Wie andere Kunstvereine zu Beginn des 19. Jahrhunderts als Mitgliederbasierte Institution gegründet, diente der Kunstverein München zunächst als Forum der Selbstorganisation einer neu entstehenden bürgerlichen Öffentlichkeit. Er war demnach nicht nur ein Ort der Präsentation von Kunst, sondern vor allem auch der Bildung einer „Gesellschaft des Geschmacks“. Der Kunstverein München ist in eines der teuersten städtischen Gefüge eingebunden, welches durch enorm hohe Mieten und Lebenshaltungskosten geprägt und immer weniger in der Lage ist, ein für die kulturelle Produktion förderliches Umfeld zu bieten. Die veränderten sozio-politischen sowie ökonomischen Rahmenbedingungen, unter denen der Kunstverein heute agiert bzw. agieren muss, zogen nicht nur eine programmatische Neuausrichtung sowie Hinterfragung des Modells selbst und folglich eine Repositionierung im zeitgenössischen Kunstbetrieb nach sich. Sie machen ihn auch zu einem prädestinierten Ort für die Verhandlung von Fragen nach der Verschränkung von Ökonomien, Kunstproduktion und Repräsentation. Schließlich sind Kunstvereine eine reiche Quelle für historische Informationen über die Motivationen ihrer Protagonist*innen und darüber, wie diese Motivationen von einem bürgerlichen Kunstbegriff bestimmt werden, der sich vermeintlich autonom und unabhängig von sozialen Faktoren, einschließlich der sozialen Klasse, verstanden wird.

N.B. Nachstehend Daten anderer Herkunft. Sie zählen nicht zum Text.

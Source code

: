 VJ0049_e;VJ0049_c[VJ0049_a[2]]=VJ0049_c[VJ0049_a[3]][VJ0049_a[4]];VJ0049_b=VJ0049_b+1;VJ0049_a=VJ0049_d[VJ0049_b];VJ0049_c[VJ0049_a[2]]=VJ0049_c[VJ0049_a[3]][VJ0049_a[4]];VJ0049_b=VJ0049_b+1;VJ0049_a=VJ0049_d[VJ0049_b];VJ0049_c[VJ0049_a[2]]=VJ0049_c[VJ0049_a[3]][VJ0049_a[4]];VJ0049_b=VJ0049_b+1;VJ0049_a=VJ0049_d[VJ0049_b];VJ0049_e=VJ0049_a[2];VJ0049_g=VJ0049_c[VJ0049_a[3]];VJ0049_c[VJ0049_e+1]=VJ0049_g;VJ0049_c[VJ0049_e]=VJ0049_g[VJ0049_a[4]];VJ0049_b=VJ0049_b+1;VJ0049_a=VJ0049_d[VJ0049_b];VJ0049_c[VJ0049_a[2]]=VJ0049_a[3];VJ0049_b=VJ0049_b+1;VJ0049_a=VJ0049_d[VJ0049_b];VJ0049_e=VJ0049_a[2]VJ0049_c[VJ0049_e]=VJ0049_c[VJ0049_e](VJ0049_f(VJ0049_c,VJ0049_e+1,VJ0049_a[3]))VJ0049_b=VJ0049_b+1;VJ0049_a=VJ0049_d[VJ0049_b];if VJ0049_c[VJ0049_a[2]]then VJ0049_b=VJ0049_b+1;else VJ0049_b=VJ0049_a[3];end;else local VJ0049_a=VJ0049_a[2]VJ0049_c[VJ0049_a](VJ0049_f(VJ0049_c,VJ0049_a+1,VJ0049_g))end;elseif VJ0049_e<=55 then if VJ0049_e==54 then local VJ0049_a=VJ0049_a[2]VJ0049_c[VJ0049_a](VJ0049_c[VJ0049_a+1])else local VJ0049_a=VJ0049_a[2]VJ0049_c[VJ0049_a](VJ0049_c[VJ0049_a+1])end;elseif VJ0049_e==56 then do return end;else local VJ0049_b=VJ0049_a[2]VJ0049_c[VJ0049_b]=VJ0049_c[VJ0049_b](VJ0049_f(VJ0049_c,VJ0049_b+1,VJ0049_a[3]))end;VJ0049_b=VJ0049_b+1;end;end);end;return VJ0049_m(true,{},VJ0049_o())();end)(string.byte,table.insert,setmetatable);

In der Ausstellung, einem umfassenden Film- und Begleitprogramm sowie der Publikation geht es nicht darum, traditionelle Modelle linker Politik und den Klassenbegriff auf ihre Aktualität oder Überholtheit hin zu überprüfen oder die Kunst als politisches Werkzeug zu verstehen. Vielmehr geht es darum, ihn produktiv im Hinblick auf seine Verflochtenheit mit künstlerischer Produktion zu betrachten und Impulse zur Auseinandersetzung mit dieser komplexen Materie zu schaffen.